Spice Level: 🌶️ (none)
Prep Time: 5 mins | Cook Time: 12 mins | Serves: 4
Calories (approx): ~230 kcal per serving
🔔 Tiffin & Temple Bells
“A spoonful of saffron light, melting into morning sweetness”

Photo by Stirred By Spice
For the Kesari/Sheera
1 cup rava (sooji / semolina)
¾ to 1 cup sugar (adjust to taste)
2 cups water (or 1:1 milk:water if you want it rich & creamy)
¼ cup ghee
¼ tsp cardamom powder
A pinch of saffron (optional, soaked in 1 tbsp warm milk)

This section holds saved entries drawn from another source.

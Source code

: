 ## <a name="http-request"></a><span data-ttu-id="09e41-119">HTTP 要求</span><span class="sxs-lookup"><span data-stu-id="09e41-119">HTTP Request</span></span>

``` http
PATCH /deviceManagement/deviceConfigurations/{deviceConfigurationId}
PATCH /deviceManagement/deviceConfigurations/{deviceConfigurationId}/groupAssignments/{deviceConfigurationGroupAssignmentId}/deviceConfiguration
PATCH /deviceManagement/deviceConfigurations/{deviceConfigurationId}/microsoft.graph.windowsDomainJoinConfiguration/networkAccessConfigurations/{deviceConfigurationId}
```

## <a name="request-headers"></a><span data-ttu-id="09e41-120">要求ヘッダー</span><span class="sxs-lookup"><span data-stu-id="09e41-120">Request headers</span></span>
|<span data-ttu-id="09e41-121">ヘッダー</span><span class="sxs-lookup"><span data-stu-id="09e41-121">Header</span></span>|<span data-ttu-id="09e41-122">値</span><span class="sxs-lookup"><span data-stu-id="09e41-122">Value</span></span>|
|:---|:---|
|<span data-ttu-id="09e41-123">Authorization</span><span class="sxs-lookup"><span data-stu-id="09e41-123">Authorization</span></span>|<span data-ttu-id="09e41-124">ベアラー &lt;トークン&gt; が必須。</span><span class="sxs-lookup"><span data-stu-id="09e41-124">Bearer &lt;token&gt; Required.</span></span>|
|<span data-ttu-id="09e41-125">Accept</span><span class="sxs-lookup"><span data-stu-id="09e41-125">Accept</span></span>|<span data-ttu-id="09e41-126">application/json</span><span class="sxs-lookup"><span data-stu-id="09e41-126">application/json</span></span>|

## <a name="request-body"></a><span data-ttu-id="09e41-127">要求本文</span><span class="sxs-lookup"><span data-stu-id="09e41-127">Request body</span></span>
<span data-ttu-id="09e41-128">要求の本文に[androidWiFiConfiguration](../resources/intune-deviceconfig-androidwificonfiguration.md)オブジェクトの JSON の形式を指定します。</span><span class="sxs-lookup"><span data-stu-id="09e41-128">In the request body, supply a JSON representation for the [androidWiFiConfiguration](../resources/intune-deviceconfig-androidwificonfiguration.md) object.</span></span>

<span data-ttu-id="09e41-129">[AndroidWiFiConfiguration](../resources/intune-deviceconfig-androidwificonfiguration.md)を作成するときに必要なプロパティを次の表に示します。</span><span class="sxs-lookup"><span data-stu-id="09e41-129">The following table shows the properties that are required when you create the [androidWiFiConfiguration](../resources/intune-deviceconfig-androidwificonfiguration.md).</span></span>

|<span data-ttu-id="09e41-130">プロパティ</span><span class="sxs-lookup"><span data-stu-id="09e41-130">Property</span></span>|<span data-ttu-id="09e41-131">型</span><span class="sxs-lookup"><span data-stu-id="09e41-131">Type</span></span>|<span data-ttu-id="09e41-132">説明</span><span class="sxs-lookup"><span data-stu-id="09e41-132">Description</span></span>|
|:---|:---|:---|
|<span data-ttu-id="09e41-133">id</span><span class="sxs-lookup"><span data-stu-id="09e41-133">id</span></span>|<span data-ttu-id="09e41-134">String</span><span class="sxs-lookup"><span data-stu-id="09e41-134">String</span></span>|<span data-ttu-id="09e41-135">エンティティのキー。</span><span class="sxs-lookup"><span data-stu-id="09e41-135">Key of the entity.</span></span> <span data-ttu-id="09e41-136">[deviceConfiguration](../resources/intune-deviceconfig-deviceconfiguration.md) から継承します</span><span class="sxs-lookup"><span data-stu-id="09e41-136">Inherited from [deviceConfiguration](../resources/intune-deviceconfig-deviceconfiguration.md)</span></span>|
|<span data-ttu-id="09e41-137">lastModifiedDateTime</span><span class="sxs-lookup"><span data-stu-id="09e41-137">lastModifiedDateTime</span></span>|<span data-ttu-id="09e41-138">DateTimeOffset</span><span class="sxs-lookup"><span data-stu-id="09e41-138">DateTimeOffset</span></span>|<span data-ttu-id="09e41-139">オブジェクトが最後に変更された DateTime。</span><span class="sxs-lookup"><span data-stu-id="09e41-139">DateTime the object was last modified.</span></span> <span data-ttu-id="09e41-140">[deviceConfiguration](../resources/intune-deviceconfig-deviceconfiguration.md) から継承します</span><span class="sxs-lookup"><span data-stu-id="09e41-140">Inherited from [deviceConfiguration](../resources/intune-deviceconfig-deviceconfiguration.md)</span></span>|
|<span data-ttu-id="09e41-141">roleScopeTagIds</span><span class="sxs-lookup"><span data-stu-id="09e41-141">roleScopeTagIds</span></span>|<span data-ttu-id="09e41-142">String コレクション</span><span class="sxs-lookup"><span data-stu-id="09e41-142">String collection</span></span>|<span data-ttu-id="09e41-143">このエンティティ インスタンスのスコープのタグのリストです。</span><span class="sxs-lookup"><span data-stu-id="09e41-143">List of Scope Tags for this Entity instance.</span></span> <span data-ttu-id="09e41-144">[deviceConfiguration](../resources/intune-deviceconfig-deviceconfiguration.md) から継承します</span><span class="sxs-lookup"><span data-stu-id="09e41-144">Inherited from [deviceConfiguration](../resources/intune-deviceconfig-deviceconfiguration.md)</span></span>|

A few drops of orange food color (optional)
For Garnish
1–2 tbsp ghee
10–12 cashews
1 tbsp raisins
Roast the Rava – Dry roast semolina until fragrant and lightly golden; set aside.
Prepare Syrup – Boil water with sugar, saffron, and optional color.

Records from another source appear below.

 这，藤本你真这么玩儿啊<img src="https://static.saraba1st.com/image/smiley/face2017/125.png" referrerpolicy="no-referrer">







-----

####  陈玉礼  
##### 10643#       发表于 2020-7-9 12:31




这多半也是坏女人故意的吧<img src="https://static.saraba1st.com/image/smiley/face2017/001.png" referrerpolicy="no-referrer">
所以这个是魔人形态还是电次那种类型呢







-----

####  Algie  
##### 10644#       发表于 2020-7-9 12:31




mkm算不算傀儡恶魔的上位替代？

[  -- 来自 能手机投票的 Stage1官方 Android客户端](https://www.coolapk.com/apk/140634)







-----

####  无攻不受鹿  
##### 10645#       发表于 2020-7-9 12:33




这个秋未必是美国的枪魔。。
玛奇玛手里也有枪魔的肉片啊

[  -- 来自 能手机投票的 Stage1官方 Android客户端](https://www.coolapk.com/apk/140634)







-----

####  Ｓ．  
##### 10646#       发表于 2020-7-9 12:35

Add Rava Slowly – Lower heat and add roasted rava gradually, stirring constantly to avoid lumps.
Stir in Ghee – Add ghee as it thickens; cook until glossy and soft.
Garnish – Fry cashews and raisins in ghee; add on top.
Serve Warm – Enjoy as a breakfast sweet or festive treat.
Kesari has the glow of celebration — a simple sweet that carries the warmth of shared breakfasts, temple offerings, and festival mornings.
Tip: Roast rava well to prevent sticky texture.
For richer kesari, replace part of water with milk.
Add more ghee for temple-style melt-in-mouth softness.
Kesari thickens as it cools — adjust water if you prefer softer texture.
Soaked saffron elevates color and aroma naturally.
Calories 230
Protein 3g
Carbs 34g
Fat 9g
Fiber 1g
Golden, ghee-rich, and irresistibly soft — Rava Kesari is the sweet sparkle of South Indian tiffin.